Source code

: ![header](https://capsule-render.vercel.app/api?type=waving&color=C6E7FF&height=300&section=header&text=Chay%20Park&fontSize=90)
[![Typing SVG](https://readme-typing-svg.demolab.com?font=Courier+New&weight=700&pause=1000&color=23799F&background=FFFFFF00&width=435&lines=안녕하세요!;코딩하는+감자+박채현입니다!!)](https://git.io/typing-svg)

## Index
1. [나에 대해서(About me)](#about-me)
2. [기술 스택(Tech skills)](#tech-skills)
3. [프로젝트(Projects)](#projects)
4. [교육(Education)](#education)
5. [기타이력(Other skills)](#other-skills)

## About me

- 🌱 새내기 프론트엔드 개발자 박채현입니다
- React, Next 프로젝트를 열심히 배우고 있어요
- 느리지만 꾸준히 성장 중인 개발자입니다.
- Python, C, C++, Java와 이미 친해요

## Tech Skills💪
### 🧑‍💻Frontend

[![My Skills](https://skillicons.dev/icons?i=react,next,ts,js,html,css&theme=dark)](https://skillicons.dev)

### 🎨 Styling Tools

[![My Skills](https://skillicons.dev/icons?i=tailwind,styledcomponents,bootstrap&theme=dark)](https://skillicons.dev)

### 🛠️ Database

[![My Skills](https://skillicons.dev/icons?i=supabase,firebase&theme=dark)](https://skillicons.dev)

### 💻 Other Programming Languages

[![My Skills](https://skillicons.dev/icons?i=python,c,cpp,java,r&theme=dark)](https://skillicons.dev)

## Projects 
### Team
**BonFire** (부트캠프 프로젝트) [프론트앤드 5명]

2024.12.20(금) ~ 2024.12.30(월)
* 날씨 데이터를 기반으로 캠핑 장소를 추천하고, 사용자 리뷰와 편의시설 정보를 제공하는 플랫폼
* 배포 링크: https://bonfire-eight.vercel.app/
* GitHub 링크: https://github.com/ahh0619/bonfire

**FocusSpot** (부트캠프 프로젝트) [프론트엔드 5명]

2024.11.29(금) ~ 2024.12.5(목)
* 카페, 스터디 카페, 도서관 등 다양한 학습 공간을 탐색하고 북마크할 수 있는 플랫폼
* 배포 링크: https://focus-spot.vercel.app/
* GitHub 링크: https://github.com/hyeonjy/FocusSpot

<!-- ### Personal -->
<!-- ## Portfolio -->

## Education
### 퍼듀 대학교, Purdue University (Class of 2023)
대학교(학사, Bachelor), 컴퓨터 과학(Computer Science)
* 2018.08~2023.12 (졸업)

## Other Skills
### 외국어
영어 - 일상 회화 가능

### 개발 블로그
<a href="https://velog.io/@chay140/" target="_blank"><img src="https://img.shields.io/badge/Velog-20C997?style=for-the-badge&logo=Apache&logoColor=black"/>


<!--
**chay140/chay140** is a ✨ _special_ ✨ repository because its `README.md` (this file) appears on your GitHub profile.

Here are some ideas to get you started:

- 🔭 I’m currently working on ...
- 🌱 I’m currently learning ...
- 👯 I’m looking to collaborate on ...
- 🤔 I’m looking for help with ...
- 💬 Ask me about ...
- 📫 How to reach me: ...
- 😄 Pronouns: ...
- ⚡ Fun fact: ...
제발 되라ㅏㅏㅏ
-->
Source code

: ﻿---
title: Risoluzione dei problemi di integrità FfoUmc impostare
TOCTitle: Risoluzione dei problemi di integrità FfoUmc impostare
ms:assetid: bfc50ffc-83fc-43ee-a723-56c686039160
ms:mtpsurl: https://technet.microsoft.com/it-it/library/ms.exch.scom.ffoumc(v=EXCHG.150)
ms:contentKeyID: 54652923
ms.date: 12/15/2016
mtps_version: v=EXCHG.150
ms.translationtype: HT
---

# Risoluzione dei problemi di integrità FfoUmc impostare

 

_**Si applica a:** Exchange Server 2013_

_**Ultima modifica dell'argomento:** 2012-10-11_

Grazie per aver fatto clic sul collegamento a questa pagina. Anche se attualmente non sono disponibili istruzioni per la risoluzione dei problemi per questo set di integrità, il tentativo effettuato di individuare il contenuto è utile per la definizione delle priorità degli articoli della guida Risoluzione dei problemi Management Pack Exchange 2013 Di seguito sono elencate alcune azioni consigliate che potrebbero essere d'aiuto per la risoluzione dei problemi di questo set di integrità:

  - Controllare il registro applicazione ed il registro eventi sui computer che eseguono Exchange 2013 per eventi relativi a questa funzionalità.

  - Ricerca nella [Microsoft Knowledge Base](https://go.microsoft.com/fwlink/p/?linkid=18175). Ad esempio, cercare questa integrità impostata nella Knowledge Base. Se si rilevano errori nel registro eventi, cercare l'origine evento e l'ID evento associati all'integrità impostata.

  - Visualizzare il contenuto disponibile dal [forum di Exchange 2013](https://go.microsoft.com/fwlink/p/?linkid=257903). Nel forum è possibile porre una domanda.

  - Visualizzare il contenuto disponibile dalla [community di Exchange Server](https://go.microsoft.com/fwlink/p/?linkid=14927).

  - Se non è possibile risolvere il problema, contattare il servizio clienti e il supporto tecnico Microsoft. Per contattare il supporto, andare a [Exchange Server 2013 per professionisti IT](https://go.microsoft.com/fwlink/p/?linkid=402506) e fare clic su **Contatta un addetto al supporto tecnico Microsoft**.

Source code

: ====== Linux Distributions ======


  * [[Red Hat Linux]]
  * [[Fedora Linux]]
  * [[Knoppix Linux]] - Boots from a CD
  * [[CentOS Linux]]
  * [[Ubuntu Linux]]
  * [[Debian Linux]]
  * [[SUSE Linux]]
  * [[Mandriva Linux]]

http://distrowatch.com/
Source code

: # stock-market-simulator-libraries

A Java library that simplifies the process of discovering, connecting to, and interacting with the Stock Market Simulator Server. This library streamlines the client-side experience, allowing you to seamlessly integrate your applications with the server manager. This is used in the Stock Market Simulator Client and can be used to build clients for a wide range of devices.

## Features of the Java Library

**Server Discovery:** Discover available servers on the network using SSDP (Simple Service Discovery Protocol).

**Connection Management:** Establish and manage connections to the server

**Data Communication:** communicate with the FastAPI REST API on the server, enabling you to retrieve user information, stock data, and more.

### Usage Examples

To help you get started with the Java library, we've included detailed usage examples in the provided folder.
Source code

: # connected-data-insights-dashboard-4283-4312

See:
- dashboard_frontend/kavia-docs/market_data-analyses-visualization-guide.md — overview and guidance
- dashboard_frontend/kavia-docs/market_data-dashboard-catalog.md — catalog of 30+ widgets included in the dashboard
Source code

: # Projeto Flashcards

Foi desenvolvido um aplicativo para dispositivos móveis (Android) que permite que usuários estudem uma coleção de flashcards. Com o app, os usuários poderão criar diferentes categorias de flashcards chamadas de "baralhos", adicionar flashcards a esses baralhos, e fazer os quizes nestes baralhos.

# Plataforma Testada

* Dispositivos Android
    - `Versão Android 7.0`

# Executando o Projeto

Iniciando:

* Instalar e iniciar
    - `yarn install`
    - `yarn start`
========================================
Show all lines from the data above in which the word "Android" appears.

Foi desenvolvido um aplicativo para dispositivos móveis (Android) que permite que usuários estudem uma coleção de flashcards. Com o app, os usuários poderão criar diferentes categorias de flashcards chamadas de "baralhos", adicionar flashcards a esses baralhos, e fazer os quizes nestes baralhos.
* Dispositivos Android
    - `Versão Android 7.0`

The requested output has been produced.